It was decided to gather here for dinner with Mary & Steve so we could watch the Olympic Closing Ceremonies together. I was happy for this opportunity to cook for our friends, as I had a new cooking technique to try!

It was 97 degrees today in Portland, Oregon! We do have air conditioning and we use it at least once every two or three years. Today we used our air conditioning!

A few days ago, while reading one of my favorite food bloggers, The Wednesday Chef, I was intrigued by the method her Italian Mother uses for cooking meatballs. Instead of frying the meatballs, she simply plops them into a bubbling red sauce and leaves the meatballs, undisturbed, to cook. This means no messy frying step. No messy frying step? This idea made me a Happy Camper.

I did not use The Wednesday Chef’s (Luisa Weiss, who lives in Berlin, Germany)meatball recipe. I used my regular beef meatball recipe. I just wanted to test this cooking technique. Also, I did not make my own red sauce… I used two jars of Muir Glen Organic Tomato Basil sauce. As long as I’m confessing culinary sins, let me state: How did I get to be “of a certain age” and never learn of boiling meatballs? (Do you cook your meatballs this way?) Confessing more… Luisa’s Mother is Italian and writes Italians never eat meatballs over spaghetti. Luckily I am American, so can eat spaghetti & meatballs without shame.

I brought the two jars of sauce to a bubble and carefully dropped the balls, one-by-one, into the pot. The most difficult part is to let them simmer UNDISTURBED for 25 minutes. Luisa Weiss writes it is permitted to carefully shake the pot a bit, but RESIST THE URGE to stir.

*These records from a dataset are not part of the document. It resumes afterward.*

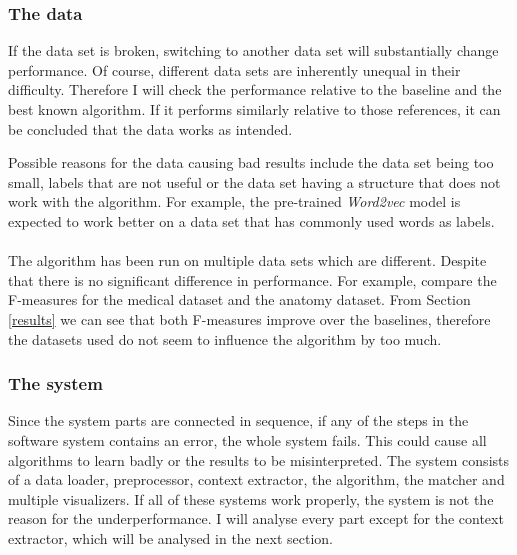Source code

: \documentclass{article}
\begin{document}
  \subsubsection{The data}
  If the data set is broken, switching to another data set will substantially change performance. Of course, different data sets are inherently unequal in their difficulty. Therefore I will check the performance relative to the baseline and the best known algorithm. If it performs similarly relative to those references, it can be concluded that the data works as intended.

  Possible reasons for the data causing bad results include the data set being too small, labels that are not useful or the data set having a structure that does not work with the algorithm. For example, the pre-trained \emph{Word2vec} model is expected to work better on a data set that has commonly used words as labels. %
  \paragraph{}
 The algorithm has been run on multiple data sets which are different. Despite that there is no significant difference in performance. For example, compare the F-measures for the medical dataset and the anatomy dataset. From Section \ref{results} we can see that both F-measures improve over the baselines, therefore the datasets used do not seem to influence the algorithm by too much.
 
  \subsubsection{The system}
  Since the system parts are connected in sequence, if any of the steps in the software system contains an error, the whole system fails. This could cause all algorithms to learn badly or the results to be misinterpreted. The system consists of a data loader, preprocessor, context extractor, the algorithm, the matcher and multiple visualizers. If all of these systems work properly, the system is not the reason for the underperformance. I will analyse every part except for the context extractor, which will be analysed in the next section.
  
\end{document}
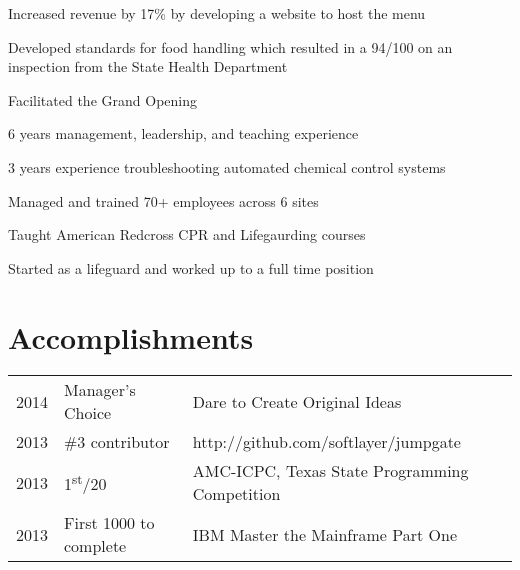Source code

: \documentclass[letterpaper]{resume} %
\begin{document}
\begin{minipage}[t]{0.66\textwidth}
\sectionspace %


\begin{tightitemize}
\item Increased revenue by 17\% by developing a website to host the menu
\item Developed standards for food handling which resulted in a 94/100 on an inspection from the State Health Department
\item Facilitated the Grand Opening
\end{tightitemize}

\sectionspace %

\begin{tightitemize}
\item 6 years management, leadership, and teaching experience
\item 3 years experience troubleshooting automated chemical control systems
\item Managed and trained 70+ employees across 6 sites
\item Taught American Redcross CPR and Lifegaurding courses
\item Started as a lifeguard and worked up to a full time position
\end{tightitemize}

\sectionspace %



\section{Accomplishments} 

\begin{tabular}{rll}
2014	 & Manager's Choice & Dare to Create Original Ideas\\
2013  & \#3 contributor & http://github.com/softlayer/jumpgate \\
2013	 & 1\textsuperscript{st}/20 & AMC-ICPC, Texas State Programming Competition\\
2013	 & First 1000 to complete & IBM Master the Mainframe Part One\\
\end{tabular}


\end{minipage}
\end{document}
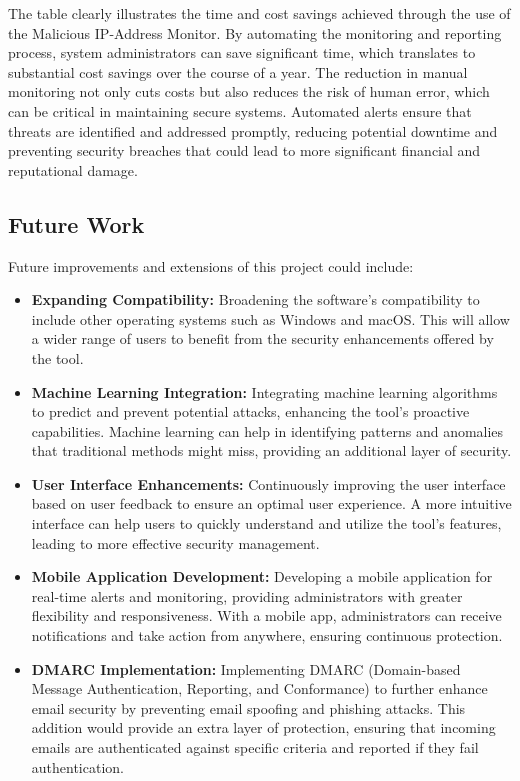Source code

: \documentclass{article}
\begin{document}
    \noindent The table clearly illustrates the time and cost savings achieved through the use of the Malicious IP-Address Monitor.
    By automating the monitoring and reporting process, system administrators can save significant time, which translates to substantial cost savings over the course of a year.
    The reduction in manual monitoring not only cuts costs but also reduces the risk of human error, which can be critical in maintaining secure systems.
    Automated alerts ensure that threats are identified and addressed promptly, reducing potential downtime and preventing security breaches that could lead to more significant financial and reputational damage.

    \newpage
    \subsection{Future Work}\label{subsec:Futur Work}
    Future improvements and extensions of this project could include:

    \begin{itemize}
        \item \textbf{Expanding Compatibility:} Broadening the software's compatibility to include other operating systems such as Windows and macOS. This will allow a wider range of users to benefit from the security enhancements offered by the tool.
        \item \textbf{Machine Learning Integration:} Integrating machine learning algorithms to predict and prevent potential attacks, enhancing the tool's proactive capabilities.
        Machine learning can help in identifying patterns and anomalies that traditional methods might miss, providing an additional layer of security.
        \item \textbf{User Interface Enhancements:} Continuously improving the user interface based on user feedback to ensure an optimal user experience.
        A more intuitive interface can help users to quickly understand and utilize the tool's features, leading to more effective security management.
        \item \textbf{Mobile Application Development:} Developing a mobile application for real-time alerts and monitoring, providing administrators with greater flexibility and responsiveness.
        With a mobile app, administrators can receive notifications and take action from anywhere, ensuring continuous protection.
        \item \textbf{DMARC Implementation:} Implementing DMARC (Domain-based Message Authentication, Reporting, and Conformance) to further enhance email security by preventing email spoofing and phishing attacks.
        This addition would provide an extra layer of protection, ensuring that incoming emails are authenticated against specific criteria and reported if they fail authentication.
    \end{itemize}
\end{document}
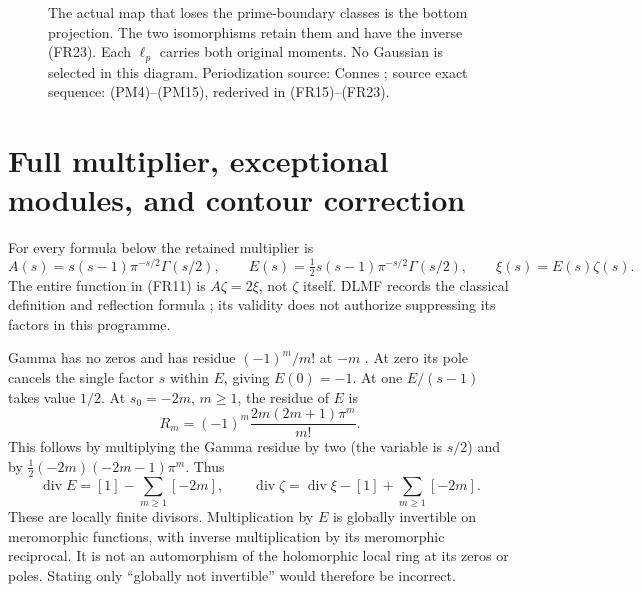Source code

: \documentclass[11pt]{article}
\begin{document}
\begin{figure}[ht]
\centering
{}
\caption{The actual map that loses the prime-boundary classes is the bottom projection. The two isomorphisms retain them and have the inverse (FR23). Each $\ell_p$ carries both original moments. No Gaussian is selected in this diagram. Periodization source: Connes \cite{Connes}; source exact sequence: (PM4)--(PM15), rederived in (FR15)--(FR23).}
\end{figure}

\section{Full multiplier, exceptional modules, and contour correction}
For every formula below the retained multiplier is
\begin{equation}
 A(s)=s(s-1)\pi^{-s/2}\Gamma(s/2),\qquad
 E(s)=\tfrac12s(s-1)\pi^{-s/2}\Gamma(s/2),\qquad
 \xi(s)=E(s)\zeta(s).
 \tag{FR26}
\end{equation}
The entire function in (FR11) is $A\zeta=2\xi$, not $\zeta$ itself. DLMF records the classical definition and reflection formula \cite{DLMFZ}; its validity does not authorize suppressing its factors in this programme.

Gamma has no zeros and has residue $(-1)^m/m!$ at $-m$ \cite{DLMFG}. At zero its pole cancels the single factor $s$ within $E$, giving $E(0)=-1$. At one $E/(s-1)$ takes value $1/2$. At $s_0=-2m$, $m\geq1$, the residue of $E$ is
\begin{equation}
 R_m=(-1)^m\frac{2m(2m+1)\pi^m}{m!}.
 \tag{FR27}
\end{equation}
This follows by multiplying the Gamma residue by two (the variable is $s/2$) and by $\tfrac12(-2m)(-2m-1)\pi^m$. Thus
\begin{equation}
 \operatorname{div}E=[1]-\sum_{m\geq1}[-2m],\qquad
 \operatorname{div}\zeta=\operatorname{div}\xi-[1]+\sum_{m\geq1}[-2m].
 \tag{FR28}
\end{equation}
These are locally finite divisors. Multiplication by $E$ is globally invertible on meromorphic functions, with inverse multiplication by its meromorphic reciprocal. It is not an automorphism of the holomorphic local ring at its zeros or poles. Stating only ``globally not invertible'' would therefore be incorrect.
\end{document}

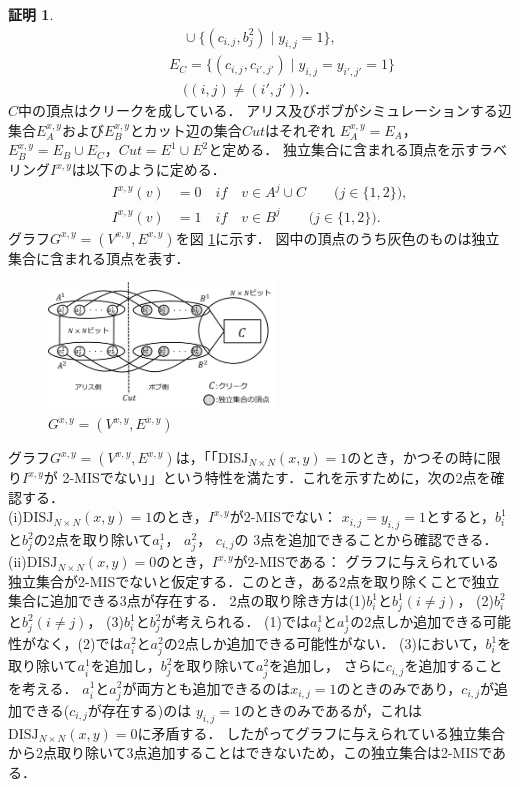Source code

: \documentclass[11pt,a4paper]{jarticle}
\theoremstyle{definition}
\newtheorem*{prf*}{証明}
\begin{document}
\begin{prf*}
\begin{align*}
&\phantom{=} \quad \quad \cup \{(c_{i,j},b^{2}_{j}) \mid y_{i,j}=1\}, \\
&\phantom{=} \quad E_{C} = \{(c_{i,j}, c_{i',j'}) \mid y_{i,j}=y_{i',j'}=1\} \\
&\phantom{=} \quad \quad \text{($(i, j) \neq (i', j')$)}．
\end{align*}
$C$中の頂点はクリークを成している．
アリス及びボブがシミュレーションする辺集合$E^{x,y}_A$および$E^{x,y}_B$とカット辺の集合$\mathit{Cut}$はそれぞれ
$E^{x,y}_{A} = E_{A}$，$E^{x,y}_{B} = E_{B} \cup E_{C}$，$\mathit{Cut} = E^{1} \cup E^{2}$と定める．
独立集合に含まれる頂点を示すラベリング$I^{x,y}$は以下のように定める．
\begin{align*}
I^{x,y}(v) &= 0 \quad if \quad v \in A^{j} \cup C \quad \quad \text{($j \in \{1, 2\}$)}, \\
I^{x,y}(v) &= 1 \quad if \quad v \in B^{j} \quad \quad \text{($j \in \{1, 2\}$)}.
\end{align*}
グラフ$G^{x, y} = (V^{x,y}, E^{x,y})$を図 \ref{2_G(x,y)}に示す．
図中の頂点のうち灰色のものは独立集合に含まれる頂点を表す．
\begin{figure}[ht]
\begin{center}
\includegraphics[width=60mm]{2_Gxy.png}
\end{center}
\caption{$G^{x, y} = (V^{x,y}, E^{x,y})$}
\label{2_G(x,y)}
\end{figure}
グラフ$G^{x, y} = (V^{x,y}, E^{x,y})$は，「「$\mathrm{DISJ}_{N \times N} (x, y) = 1$のとき，かつその時に限り$I^{x,y}$が
2-MISでない」」という特性を満たす．これを示すために，次の2点を確認する． \\
(i)$\mathrm{DISJ}_{N \times N} (x, y) = 1$のとき，$I^{x,y}$が2-MISでない： 
$x_{i, j} = y_{i, j} =1$とすると，$b_{i}^{1}$と$b_{j}^{2}$の2点を取り除いて$a_{i}^{1}$， $a_{j}^{2}$， $c_{i, j}$の
3点を追加できることから確認できる． \\
(ii)$\mathrm{DISJ}_{N \times N} (x, y) = 0$のとき，$I^{x,y}$が2-MISである： 
グラフに与えられている独立集合が2-MISでないと仮定する．このとき，ある2点を取り除くことで独立集合に追加できる3点が存在する．
2点の取り除き方は(1)$b_{i}^{1}$と$b_{j}^{1}(i \neq j)$， (2)$b_{i}^{2}$と$b_{j}^{2}(i \neq j)$， (3)$b_{i}^{1}$と$b_{j}^{2}$が考えられる．
(1)では$a_{i}^{1}$と$a_{j}^{1}$の2点しか追加できる可能性がなく，(2)では$a_{i}^{2}$と$a_{j}^{2}$の2点しか追加できる可能性がない．
(3)において，$b_{i}^{1}$を取り除いて$a_{i}^{1}$を追加し，$b_{j}^{2}$を取り除いて$a_{j}^{2}$を追加し，
さらに$c_{i, j}$を追加することを考える．
$a_{i}^{1}$と$a_{j}^{2}$が両方とも追加できるのは$x_{i, j} = 1$のときのみであり，$c_{i, j}$が追加できる($c_{i, j}$が存在する)のは
$y_{i, j} = 1$のときのみであるが，これは$\mathrm{DISJ}_{N \times N} (x, y) = 0$に矛盾する．
したがってグラフに与えられている独立集合から2点取り除いて3点追加することはできないため，この独立集合は2-MISである．


\end{prf*}
\end{document}
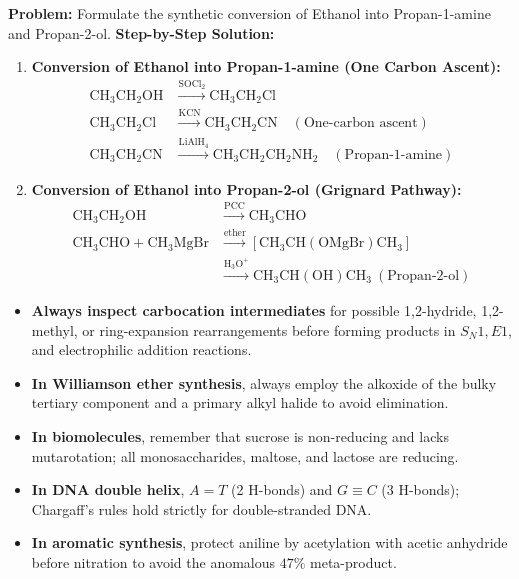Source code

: \documentclass[10pt,twoside,openright]{book}
\begin{document}
\begin{usecasebox}
\textbf{Problem:} Formulate the synthetic conversion of Ethanol into Propan-1-amine and Propan-2-ol.
\textbf{Step-by-Step Solution:}
\begin{enumerate}[leftmargin=*]
  \item \textbf{Conversion of Ethanol into Propan-1-amine (One Carbon Ascent):}
  \begin{align}
    \mathrm{CH_3CH_2OH} &\xrightarrow{\mathrm{SOCl_2}} \mathrm{CH_3CH_2Cl} \\
    \mathrm{CH_3CH_2Cl} &\xrightarrow{\mathrm{KCN}} \mathrm{CH_3CH_2CN} \quad (\text{One-carbon ascent})\\
    \mathrm{CH_3CH_2CN} &\xrightarrow{\mathrm{LiAlH_4}} \mathbf{\mathrm{CH_3CH_2CH_2NH_2}} \quad (\text{Propan-1-amine})
  \end{align}
  \item \textbf{Conversion of Ethanol into Propan-2-ol (Grignard Pathway):}
  \begin{align}
    \mathrm{CH_3CH_2OH} &\xrightarrow{\mathrm{PCC}} \mathrm{CH_3CHO} \\
    \mathrm{CH_3CHO} + \mathrm{CH_3MgBr} &\xrightarrow{\text{ether}} [\mathrm{CH_3CH(OMgBr)CH_3}] \\
    &\xrightarrow{\mathrm{H_3O^+}} \mathbf{\mathrm{CH_3CH(OH)CH_3}} \ (\text{Propan-2-ol})
  \end{align}
\end{enumerate}
\end{usecasebox}

\begin{conceptbox}
\begin{itemize}
  \item \textbf{Always inspect carbocation intermediates} for possible 1,2-hydride, 1,2-methyl, or ring-expansion rearrangements before forming products in $S_N1, E1$, and electrophilic addition reactions.
  \item \textbf{In Williamson ether synthesis}, always employ the alkoxide of the bulky tertiary component and a primary alkyl halide to avoid elimination.
  \item \textbf{In biomolecules}, remember that sucrose is non-reducing and lacks mutarotation; all monosaccharides, maltose, and lactose are reducing.
  \item \textbf{In DNA double helix}, $A=T$ (2 H-bonds) and $G\equiv C$ (3 H-bonds); Chargaff's rules hold strictly for double-stranded DNA.
  \item \textbf{In aromatic synthesis}, protect aniline by acetylation with acetic anhydride before nitration to avoid the anomalous $47\%$ meta-product.
\end{itemize}
\end{conceptbox}
\end{document}
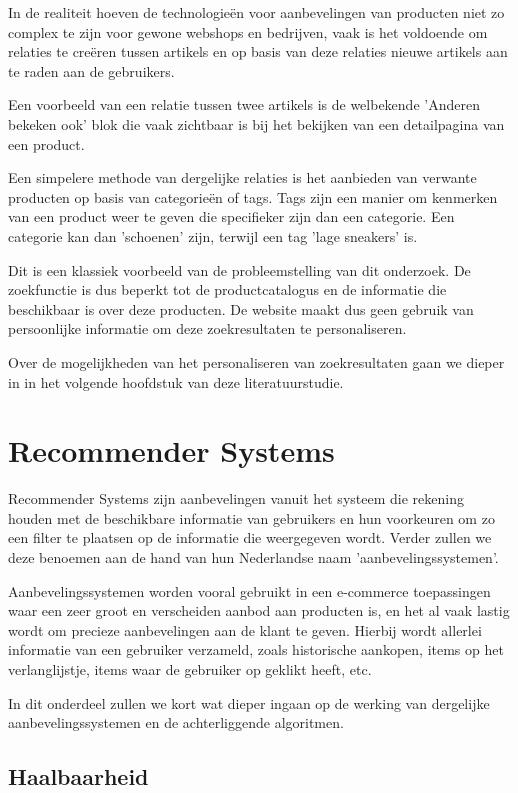 In de realiteit hoeven de technologieën voor aanbevelingen van producten niet zo complex te zijn voor gewone webshops en bedrijven, vaak is het voldoende om relaties te creëren tussen artikels en op basis van deze relaties nieuwe artikels aan te raden aan de gebruikers. 

Een voorbeeld van een relatie tussen twee artikels is de welbekende 'Anderen bekeken ook' blok die vaak zichtbaar is bij het bekijken van een detailpagina van een product. 

Een simpelere methode van dergelijke relaties is het aanbieden van verwante producten op basis van categorieën of tags. Tags zijn een manier om kenmerken van een product weer te geven die specifieker zijn dan een categorie. Een categorie kan dan 'schoenen' zijn, terwijl een tag 'lage sneakers' is. 

Dit is een klassiek voorbeeld van de probleemstelling van dit onderzoek. De zoekfunctie is dus beperkt tot de productcatalogus en de informatie die beschikbaar is over deze producten. De website maakt dus geen gebruik van persoonlijke informatie om deze zoekresultaten te personaliseren.

Over de mogelijkheden van het personaliseren van zoekresultaten gaan we dieper in in het volgende hoofdstuk van deze literatuurstudie.

\section{Recommender Systems}
\label{sec:Recommender Systems}
Recommender Systems \autocite{Resnick1997} zijn aanbevelingen vanuit het systeem die rekening houden met de beschikbare informatie van gebruikers en hun voorkeuren om zo een filter te plaatsen op de informatie die weergegeven wordt. Verder zullen we deze benoemen aan de hand  van hun Nederlandse naam 'aanbevelingssystemen'.

Aanbevelingssystemen worden vooral gebruikt in een e-commerce toepassingen waar een zeer groot en verscheiden aanbod aan producten is, en het al vaak lastig wordt om precieze aanbevelingen aan de klant te geven. Hierbij wordt allerlei informatie van een gebruiker verzameld, zoals historische aankopen, items op het verlanglijstje, items waar de gebruiker op geklikt heeft, etc.

In dit onderdeel zullen we kort wat dieper ingaan op de werking van dergelijke aanbevelingssystemen en de achterliggende algoritmen.

\subsection{Haalbaarheid}
\label{sec:Haalbaarheid}

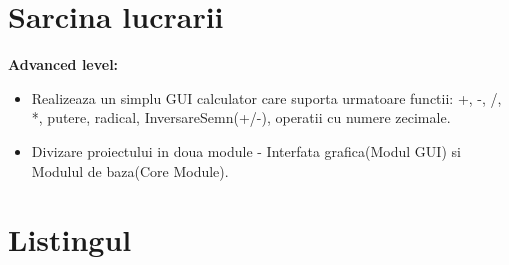 \documentclass[12pt]{article}
\begin{document}
\section* {Sarcina lucrarii}
\textbf{Advanced level:}
\begin{itemize}
\item Realizeaza un simplu GUI calculator care suporta urmatoare functii: +, -, /, *, putere, radical, InversareSemn(+/-), operatii cu numere zecimale.
\item Divizare proiectului in doua module - Interfata grafica(Modul GUI) si Modulul de baza(Core Module).
\end{itemize}

\section {Listingul}
\end{document}
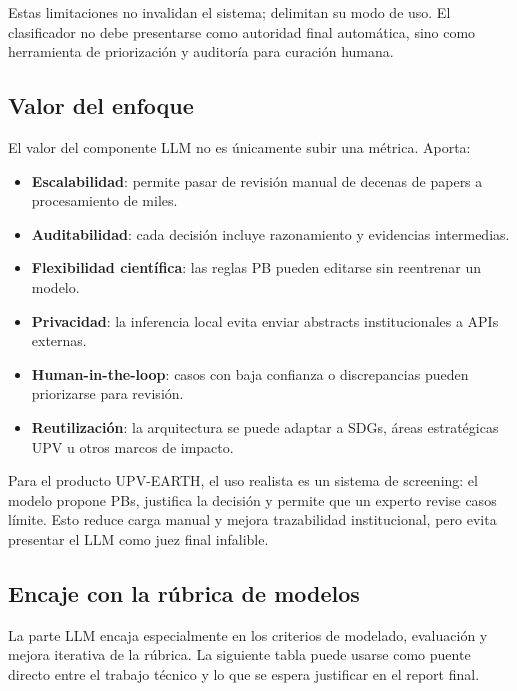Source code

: Estas limitaciones no invalidan el sistema; delimitan su modo de uso. El clasificador no debe presentarse como autoridad final automática, sino como herramienta de priorización y auditoría para curación humana.

\subsection{Valor del enfoque}

El valor del componente LLM no es únicamente subir una métrica. Aporta:

\begin{itemize}
\item \textbf{Escalabilidad}: permite pasar de revisión manual de decenas de papers a procesamiento de miles.
\item \textbf{Auditabilidad}: cada decisión incluye razonamiento y evidencias intermedias.
\item \textbf{Flexibilidad científica}: las reglas PB pueden editarse sin reentrenar un modelo.
\item \textbf{Privacidad}: la inferencia local evita enviar abstracts institucionales a APIs externas.
\item \textbf{Human-in-the-loop}: casos con baja confianza o discrepancias pueden priorizarse para revisión.
\item \textbf{Reutilización}: la arquitectura se puede adaptar a SDGs, áreas estratégicas UPV u otros marcos de impacto.
\end{itemize}

Para el producto UPV-EARTH, el uso realista es un sistema de screening: el modelo propone PBs, justifica la decisión y permite que un experto revise casos límite. Esto reduce carga manual y mejora trazabilidad institucional, pero evita presentar el LLM como juez final infalible.

\subsection{Encaje con la rúbrica de modelos}

La parte LLM encaja especialmente en los criterios de modelado, evaluación y mejora iterativa de la rúbrica. La siguiente tabla puede usarse como puente directo entre el trabajo técnico y lo que se espera justificar en el report final.

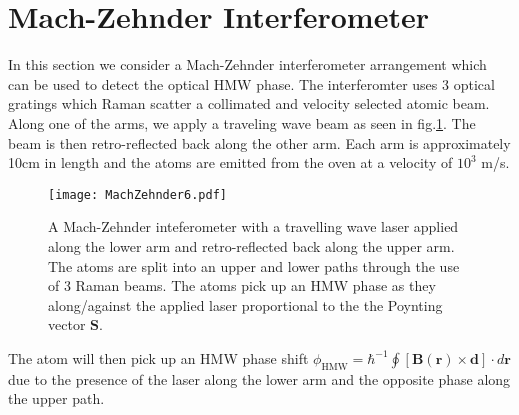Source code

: \documentclass[twocolumn,english,pra,aps,superscriptaddress,floatfix]{revtex4-1}
\begin{document}
\section{Mach-Zehnder Interferometer}
\label{sec:mach}
In this section we consider a Mach-Zehnder interferometer arrangement which can be used to detect the optical HMW phase.  The interferomter uses 3 optical gratings which Raman scatter a collimated and velocity selected atomic beam.  Along one of the arms, we apply a traveling wave beam as seen in fig.\ref{fig:mach}. The beam is then retro-reflected back along the other arm. Each arm is approximately 10cm in length and the atoms are emitted from the oven at a velocity of $10^3$ m/s. 
\begin{figure}
\texttt{[image: MachZehnder6.pdf]}
\caption{A Mach-Zehnder inteferometer with a travelling wave laser applied along the lower arm and retro-reflected back along the upper arm.  The atoms are split into an upper and lower paths through the use of 3 Raman beams.  The atoms pick up an HMW phase as they along/against the applied laser proportional to the the Poynting vector $\mathbf{S}$.} 
\label{fig:mach}
\end{figure}
The atom will then pick up an HMW phase shift $ \phi_{\mathrm{HMW}} = \hbar^{-1} \oint [\mathbf{B}(\mathbf{r}) \times \mathbf {d}] \cdot d \mathbf r $ due to the presence of the laser along the lower arm and the opposite phase along the upper path.  
\end{document}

After 25 minutes, directions call for removing the pot from heat, covering and letting the meatballs rest for a bit. While the meatballs rested (and my illegal pasta boiled), we enjoyed pretty appetizers.

Little Snacks: Figs stuffed with blue cheese, watermelon with olive oil and black sea salt, cucumbers and radishes with dilled sour cream and capers.

When it came time to serve the meatballs, I was so pleased with how well they cooked in the tomato sauce! They were firm and retained their shape perfectly.

The flavor was rich. Nothing was lost by not frying the meatballs – except a big greasy mess. This means I will not hesitate to prepare meatballs in my RV kitchen – and you shouldn’t either.

I also may have made a little blueberry tart for our friends.

My meatball recipe will be posted soon. Until my next update, I remain, your bubbly correspondent.